Trying to take care of my family the best I could was my driving factor. She drove the nicer bigger car, she got the new things etc. because I wanted to make sure she and my children were taken care of. PS I HATED my job, but it paid well so I suffered through the sh!t storm of my job to give her the best I could.

So as much as you might be glorifying your husband's situation, just check to see if he's actually getting the good sides of it that you think. I would've traded spots with my ex in a HEARTBEAT to stay at home and raise my kids while she turmoiled at a miserable job.


----------



## 3Xnocharm (Jun 22, 2012)

tryingtochange said:


> Wow Vorlon that was amazing...and it is alot of how I feel cause we did put him thru school and I don t have anything past alittle college. We are trying and like tonight for instance I was angry and resentful and wrote all my feelings down...then instead of doing that I came home went straight to my room and simply said i don t have anything constructive to say right now so please give me some space. Which he did and once I sat and though about it it was all old stiff...learing to leave the past in the past...not easy but attempting. But seeing a mans perspective help alot thank you for taking the time. Honestly she needs to find herself which is what i am trying to do and its not easy she has to start by exploring different hobbies. Good Luck! and Thank you!

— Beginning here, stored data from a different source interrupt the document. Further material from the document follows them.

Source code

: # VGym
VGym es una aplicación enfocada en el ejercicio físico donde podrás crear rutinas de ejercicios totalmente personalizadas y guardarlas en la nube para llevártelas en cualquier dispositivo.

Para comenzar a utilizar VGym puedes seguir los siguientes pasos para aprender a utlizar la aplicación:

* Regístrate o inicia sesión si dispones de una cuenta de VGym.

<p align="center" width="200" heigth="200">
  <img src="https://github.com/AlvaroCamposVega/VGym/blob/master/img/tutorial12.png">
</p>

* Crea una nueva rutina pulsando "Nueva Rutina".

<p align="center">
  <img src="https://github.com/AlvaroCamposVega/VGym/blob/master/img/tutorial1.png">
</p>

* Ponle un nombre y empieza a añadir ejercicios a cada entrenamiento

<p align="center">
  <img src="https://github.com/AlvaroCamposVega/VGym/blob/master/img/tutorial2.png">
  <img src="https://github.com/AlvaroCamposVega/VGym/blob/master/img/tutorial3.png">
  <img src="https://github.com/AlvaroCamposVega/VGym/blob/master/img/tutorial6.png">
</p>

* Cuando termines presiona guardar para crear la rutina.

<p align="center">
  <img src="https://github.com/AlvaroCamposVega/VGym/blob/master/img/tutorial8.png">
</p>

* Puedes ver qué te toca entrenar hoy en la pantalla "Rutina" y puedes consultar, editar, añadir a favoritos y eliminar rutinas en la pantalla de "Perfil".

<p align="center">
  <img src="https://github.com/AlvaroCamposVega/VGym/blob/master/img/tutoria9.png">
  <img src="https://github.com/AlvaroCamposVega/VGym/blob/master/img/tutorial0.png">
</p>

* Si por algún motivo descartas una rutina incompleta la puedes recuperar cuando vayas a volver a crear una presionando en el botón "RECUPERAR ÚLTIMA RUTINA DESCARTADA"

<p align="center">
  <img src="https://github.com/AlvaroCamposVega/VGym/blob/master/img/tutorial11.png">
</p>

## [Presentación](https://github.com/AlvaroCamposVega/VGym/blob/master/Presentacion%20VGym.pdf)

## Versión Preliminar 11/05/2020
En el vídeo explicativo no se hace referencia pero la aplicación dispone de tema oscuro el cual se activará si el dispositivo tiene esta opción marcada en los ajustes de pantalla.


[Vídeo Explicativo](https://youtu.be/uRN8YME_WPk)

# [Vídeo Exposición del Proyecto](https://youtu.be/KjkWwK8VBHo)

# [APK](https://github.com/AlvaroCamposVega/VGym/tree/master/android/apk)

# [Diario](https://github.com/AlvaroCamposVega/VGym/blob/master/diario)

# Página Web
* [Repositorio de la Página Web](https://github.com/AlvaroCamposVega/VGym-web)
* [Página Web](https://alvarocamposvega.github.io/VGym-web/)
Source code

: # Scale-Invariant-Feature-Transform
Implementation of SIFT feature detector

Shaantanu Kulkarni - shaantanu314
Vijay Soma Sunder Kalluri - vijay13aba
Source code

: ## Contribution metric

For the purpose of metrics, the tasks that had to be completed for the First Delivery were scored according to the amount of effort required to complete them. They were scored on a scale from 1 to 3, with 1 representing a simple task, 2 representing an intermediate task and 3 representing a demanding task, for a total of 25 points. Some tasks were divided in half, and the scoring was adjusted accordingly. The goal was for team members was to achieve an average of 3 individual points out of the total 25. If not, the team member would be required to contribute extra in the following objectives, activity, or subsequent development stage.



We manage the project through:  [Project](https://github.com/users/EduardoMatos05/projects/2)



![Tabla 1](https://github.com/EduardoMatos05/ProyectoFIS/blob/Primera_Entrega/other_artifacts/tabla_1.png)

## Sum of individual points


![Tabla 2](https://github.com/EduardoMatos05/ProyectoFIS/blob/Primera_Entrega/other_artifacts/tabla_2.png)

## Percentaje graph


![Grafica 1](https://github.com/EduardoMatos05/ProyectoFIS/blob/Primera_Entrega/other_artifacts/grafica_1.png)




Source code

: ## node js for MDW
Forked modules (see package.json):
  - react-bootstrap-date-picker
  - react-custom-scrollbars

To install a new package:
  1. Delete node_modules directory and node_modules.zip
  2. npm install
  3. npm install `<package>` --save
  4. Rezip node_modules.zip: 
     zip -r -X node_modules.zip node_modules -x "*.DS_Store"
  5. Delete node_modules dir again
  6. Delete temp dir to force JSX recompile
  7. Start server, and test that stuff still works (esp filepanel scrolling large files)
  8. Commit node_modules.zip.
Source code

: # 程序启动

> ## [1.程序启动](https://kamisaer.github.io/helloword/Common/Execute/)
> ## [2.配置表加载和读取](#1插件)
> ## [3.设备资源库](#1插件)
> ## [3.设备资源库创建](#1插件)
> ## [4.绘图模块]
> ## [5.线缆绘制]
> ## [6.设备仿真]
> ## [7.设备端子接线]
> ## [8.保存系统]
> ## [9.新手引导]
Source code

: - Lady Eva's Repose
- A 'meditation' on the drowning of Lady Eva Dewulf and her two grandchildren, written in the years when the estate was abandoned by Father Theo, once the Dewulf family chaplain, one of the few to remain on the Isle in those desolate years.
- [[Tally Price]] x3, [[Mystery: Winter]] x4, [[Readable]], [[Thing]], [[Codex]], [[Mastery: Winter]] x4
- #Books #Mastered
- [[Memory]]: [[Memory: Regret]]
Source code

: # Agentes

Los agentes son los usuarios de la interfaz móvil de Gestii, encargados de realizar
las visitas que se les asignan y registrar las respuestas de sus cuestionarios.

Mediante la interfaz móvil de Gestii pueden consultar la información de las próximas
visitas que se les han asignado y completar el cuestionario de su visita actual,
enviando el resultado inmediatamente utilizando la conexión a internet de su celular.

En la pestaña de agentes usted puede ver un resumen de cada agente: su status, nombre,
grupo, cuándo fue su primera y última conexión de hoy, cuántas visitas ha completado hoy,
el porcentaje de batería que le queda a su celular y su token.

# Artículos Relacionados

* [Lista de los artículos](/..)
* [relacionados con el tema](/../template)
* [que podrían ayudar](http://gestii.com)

So why dont you go back to school now? You are never too old to get that education. It could be a whole new world for you.


----------



## FormerSelf (Apr 21, 2013)

I think all these scenarios are cut from the same cloth...being that most men seek to be great providers for the family...and we express our love and commitment by the hard, long hours at the job. It is a joy for such men to not only provide...but create a comfortable living standard as well.
On the flipside...however...some have noted changes wrought on society concerning the hardworking father/husband that is often absent in the family unit. "Zen and the Art of Motorcycle Maintenence" a unique philosophical book...asserts that society as it relates to the commuting father...is such a modern twist in the human social bond...that we are only seeing several generations into what effects are generated when a father is so frequently away from home...since all of human history before...men worked in trades and areas where the nuclear family was often involved...and a man's trade became his sons' trade through apprenticeship and lifelong mentoring.
My dad's father was a travelling business exec...had even plaques from an airline something about million mile threshold. Only home on weekend...drank. My father was in the Navy...frequently gone...and also long periods of absence when on a cruise or longterm westpac (6 mos.) He had certs of being in the "Order of Magellan", having circumnavigated the globe on ship. Great accomplishments...great respect...as well as providing for family. BUt when home...has very little left for family. Whenever my mom complained about he not engaging in the family, drinking too much, or spending too much...he usually asserted his title as provider...that was his SOLE role in the family...and wanted that to be respected, much in the way his father wanted the same thing. I'm surprised my mom never cheated on him...but then again, she is very devoted to God.
I guess it is important to say that providing for one's family does deserve respect...but there are going to be relational pieces missing...and some slow-building resentments from the stay at home spouse when the working spouse slays himself in the spirit of providing for the family...leaving no energy to give emotionally. Gifts will only seem like reminders of your absence...totems unto the career gods. Exchanges will only feel like a "fix it" session where stay at home spouse is persuaded to not have their feelings of lonliness, abandonment, and lack of marital connection validated. Soon they won't bother sharing anything...slowly seething in passive aggression. Careers will be what they will be...and prolly can't be changed...but there MUST be connections made...even when working spouse is exhausted...or else SAHS will disconnect...find other attacments. You know the songs "Cats in the Cradle"? not will that only happen to one's kids...but also in the marriage.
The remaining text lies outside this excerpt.